━━━━━ Material provided ━━━━━
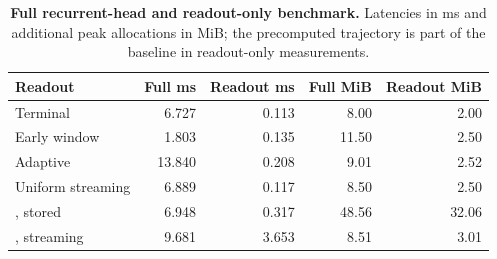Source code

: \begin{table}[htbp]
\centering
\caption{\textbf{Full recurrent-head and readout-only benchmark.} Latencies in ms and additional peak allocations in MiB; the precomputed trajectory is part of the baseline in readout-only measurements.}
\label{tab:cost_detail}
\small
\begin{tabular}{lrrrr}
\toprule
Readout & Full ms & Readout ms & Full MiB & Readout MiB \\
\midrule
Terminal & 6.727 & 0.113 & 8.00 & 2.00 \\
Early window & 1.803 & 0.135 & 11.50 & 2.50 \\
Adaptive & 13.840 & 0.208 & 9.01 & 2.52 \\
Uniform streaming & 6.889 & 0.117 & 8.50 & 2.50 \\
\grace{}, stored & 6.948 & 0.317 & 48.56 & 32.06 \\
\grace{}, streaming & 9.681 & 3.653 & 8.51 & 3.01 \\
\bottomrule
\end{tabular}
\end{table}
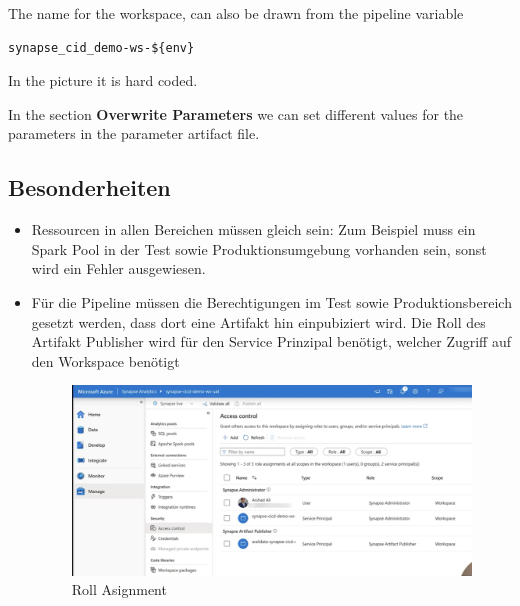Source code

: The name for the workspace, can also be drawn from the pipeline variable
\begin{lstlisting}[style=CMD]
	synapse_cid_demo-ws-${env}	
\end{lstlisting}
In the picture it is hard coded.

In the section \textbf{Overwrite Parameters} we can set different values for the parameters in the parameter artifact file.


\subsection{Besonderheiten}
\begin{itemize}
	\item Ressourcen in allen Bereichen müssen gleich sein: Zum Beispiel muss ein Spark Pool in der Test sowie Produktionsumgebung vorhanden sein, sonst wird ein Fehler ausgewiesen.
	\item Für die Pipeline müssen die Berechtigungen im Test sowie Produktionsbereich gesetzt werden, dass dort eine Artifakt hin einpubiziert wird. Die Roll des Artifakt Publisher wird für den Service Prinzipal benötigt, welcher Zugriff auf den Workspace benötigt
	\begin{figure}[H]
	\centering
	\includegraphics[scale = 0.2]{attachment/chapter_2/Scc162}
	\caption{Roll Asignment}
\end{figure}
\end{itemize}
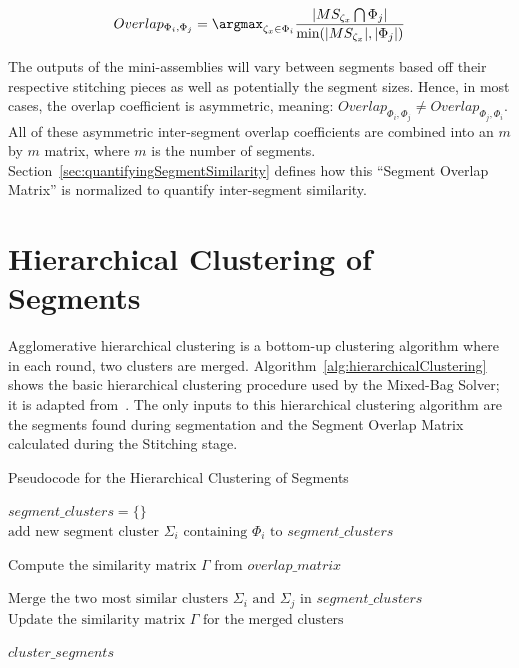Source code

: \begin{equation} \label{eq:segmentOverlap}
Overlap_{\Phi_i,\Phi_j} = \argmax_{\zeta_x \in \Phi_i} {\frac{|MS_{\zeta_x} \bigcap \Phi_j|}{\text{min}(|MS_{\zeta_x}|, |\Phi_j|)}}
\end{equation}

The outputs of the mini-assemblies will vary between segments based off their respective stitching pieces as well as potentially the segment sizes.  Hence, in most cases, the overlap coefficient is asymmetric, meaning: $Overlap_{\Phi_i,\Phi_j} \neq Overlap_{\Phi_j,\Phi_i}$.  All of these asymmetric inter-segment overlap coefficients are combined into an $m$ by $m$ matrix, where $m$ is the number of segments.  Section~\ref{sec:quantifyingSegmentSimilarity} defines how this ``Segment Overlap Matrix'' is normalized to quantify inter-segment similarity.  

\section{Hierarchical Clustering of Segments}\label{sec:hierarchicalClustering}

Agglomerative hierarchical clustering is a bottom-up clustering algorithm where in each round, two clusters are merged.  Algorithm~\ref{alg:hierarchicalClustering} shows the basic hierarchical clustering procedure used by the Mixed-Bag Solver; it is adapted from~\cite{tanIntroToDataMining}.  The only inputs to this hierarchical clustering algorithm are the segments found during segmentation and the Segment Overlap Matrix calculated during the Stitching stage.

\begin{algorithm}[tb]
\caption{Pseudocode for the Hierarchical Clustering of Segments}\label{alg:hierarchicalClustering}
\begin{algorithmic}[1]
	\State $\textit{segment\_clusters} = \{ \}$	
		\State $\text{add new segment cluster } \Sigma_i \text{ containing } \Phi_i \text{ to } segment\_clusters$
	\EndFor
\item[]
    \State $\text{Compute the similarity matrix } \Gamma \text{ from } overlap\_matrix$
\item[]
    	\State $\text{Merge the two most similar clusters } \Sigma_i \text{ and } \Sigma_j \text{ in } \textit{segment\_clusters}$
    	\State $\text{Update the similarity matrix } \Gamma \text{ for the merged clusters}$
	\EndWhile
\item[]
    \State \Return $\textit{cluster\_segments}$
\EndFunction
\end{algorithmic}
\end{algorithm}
━━━━━
━━━━━ Material provided ━━━━━
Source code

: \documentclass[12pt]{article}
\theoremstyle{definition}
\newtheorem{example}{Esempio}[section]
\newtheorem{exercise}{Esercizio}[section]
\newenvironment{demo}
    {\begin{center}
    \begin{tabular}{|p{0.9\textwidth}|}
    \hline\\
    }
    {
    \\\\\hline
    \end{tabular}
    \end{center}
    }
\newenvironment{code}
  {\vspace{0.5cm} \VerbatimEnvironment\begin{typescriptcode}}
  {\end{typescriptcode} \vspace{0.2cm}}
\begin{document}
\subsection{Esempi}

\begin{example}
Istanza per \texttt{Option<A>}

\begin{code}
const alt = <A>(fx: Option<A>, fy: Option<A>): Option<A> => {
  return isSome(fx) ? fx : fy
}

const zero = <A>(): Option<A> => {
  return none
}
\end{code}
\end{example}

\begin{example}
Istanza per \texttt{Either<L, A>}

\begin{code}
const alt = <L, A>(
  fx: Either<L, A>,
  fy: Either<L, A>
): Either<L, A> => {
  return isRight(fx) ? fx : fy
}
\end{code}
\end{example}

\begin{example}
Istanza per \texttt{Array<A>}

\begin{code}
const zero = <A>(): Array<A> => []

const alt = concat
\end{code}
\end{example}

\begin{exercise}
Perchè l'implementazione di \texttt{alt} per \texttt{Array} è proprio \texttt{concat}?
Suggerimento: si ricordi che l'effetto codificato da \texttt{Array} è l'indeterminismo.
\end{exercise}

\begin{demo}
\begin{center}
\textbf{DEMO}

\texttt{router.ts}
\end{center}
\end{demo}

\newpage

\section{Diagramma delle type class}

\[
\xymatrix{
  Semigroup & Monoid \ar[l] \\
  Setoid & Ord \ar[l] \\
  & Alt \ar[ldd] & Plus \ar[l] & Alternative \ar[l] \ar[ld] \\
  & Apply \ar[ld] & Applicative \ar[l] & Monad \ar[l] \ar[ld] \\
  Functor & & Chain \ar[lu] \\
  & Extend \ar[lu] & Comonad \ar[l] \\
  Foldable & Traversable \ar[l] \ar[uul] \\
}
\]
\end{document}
━━━━━
━━━━━ Material provided ━━━━━
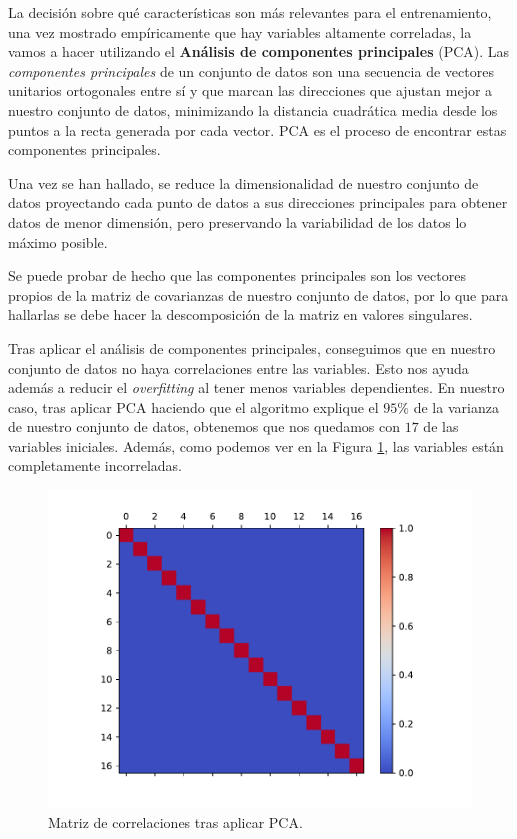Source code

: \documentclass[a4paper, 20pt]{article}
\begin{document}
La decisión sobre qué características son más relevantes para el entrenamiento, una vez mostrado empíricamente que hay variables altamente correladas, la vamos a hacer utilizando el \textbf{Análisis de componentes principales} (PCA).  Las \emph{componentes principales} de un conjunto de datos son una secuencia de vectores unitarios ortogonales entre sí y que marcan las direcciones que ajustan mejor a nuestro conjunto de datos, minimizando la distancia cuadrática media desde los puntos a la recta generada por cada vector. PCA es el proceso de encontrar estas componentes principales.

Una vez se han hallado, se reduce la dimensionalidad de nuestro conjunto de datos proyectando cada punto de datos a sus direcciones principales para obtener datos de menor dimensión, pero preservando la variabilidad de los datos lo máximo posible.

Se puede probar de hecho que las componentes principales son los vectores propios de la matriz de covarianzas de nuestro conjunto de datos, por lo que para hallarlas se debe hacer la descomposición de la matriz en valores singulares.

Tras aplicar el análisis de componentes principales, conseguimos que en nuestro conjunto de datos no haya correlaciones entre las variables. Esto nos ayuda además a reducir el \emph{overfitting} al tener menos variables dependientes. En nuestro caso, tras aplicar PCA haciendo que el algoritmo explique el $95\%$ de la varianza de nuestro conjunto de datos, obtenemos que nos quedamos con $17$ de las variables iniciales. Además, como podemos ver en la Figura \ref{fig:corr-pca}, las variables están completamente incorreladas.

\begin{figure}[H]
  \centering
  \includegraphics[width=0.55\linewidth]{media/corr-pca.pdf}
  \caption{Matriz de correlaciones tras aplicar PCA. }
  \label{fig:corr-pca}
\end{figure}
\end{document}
━━━━━
• [What you are asked to do]: Working from the listing above, pick out every line that has "subsection" and copy it.

• [Answer section]:
\subsection{Besonderheiten}
\subsection{Esempi}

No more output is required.